Besides, like in the Tim McGraw song, Live Like You Were Dyin’, shouldn’t we all live like today could be our last day?  The tragedy had tested my faith, and directed me towards (an attempt at) being that “best version of myself,” that Matthew Kelly talks about.  In fact, it’s become my mantra when dealing with people myself, or pontificating to others – “Never say or do anything to someone that you wouldn’t want to be the last thing you ever said or did.”  And, in fact that is most certainly a healthy “life vision,” the best way to navigate through our daily encounters with others.

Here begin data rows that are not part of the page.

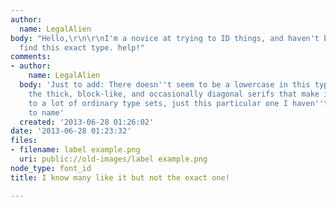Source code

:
 ```yaml
---
author:
  name: LegalAlien
body: "Hello,\r\n\r\nI'm a novice at trying to ID things, and haven't been able to
  find this exact type. help!"
comments:
- author:
    name: LegalAlien
  body: 'Just to add: There doesn''t seem to be a lowercase in this type, and its
    the thick, block-like, and occasionally diagonal serifs that make it very similar
    to a lot of ordinary type sets, just this particular one I haven''t been able
    to name'
  created: '2013-06-28 01:26:02'
date: '2013-06-28 01:23:32'
files:
- filename: label example.png
  uri: public://old-images/label example.png
node_type: font_id
title: I know many like it but not the exact one!

---
```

But the problem is, how selfish it was making me.  My focus of getting me through life righteously, would be much easier if it was a short life.  And so when I hiked the Camino de Santiago, I always took the highest, most dangerous, risky passages at every opportunity.  I agreed to jump out of “a perfectly good airplane” with my daughter Kayla on her 18th birthday, and I didn’t really care if my tires had been bald for a month.  That was the stuff I did subconsciously, my self-destructive unconscious.  My visible encounters with others took on the tone of, “What’s the right thing for me to do?”  But not for their sake, but for my own.  To get to heaven, but not just to get to heaven.  Because it makes God happy with me.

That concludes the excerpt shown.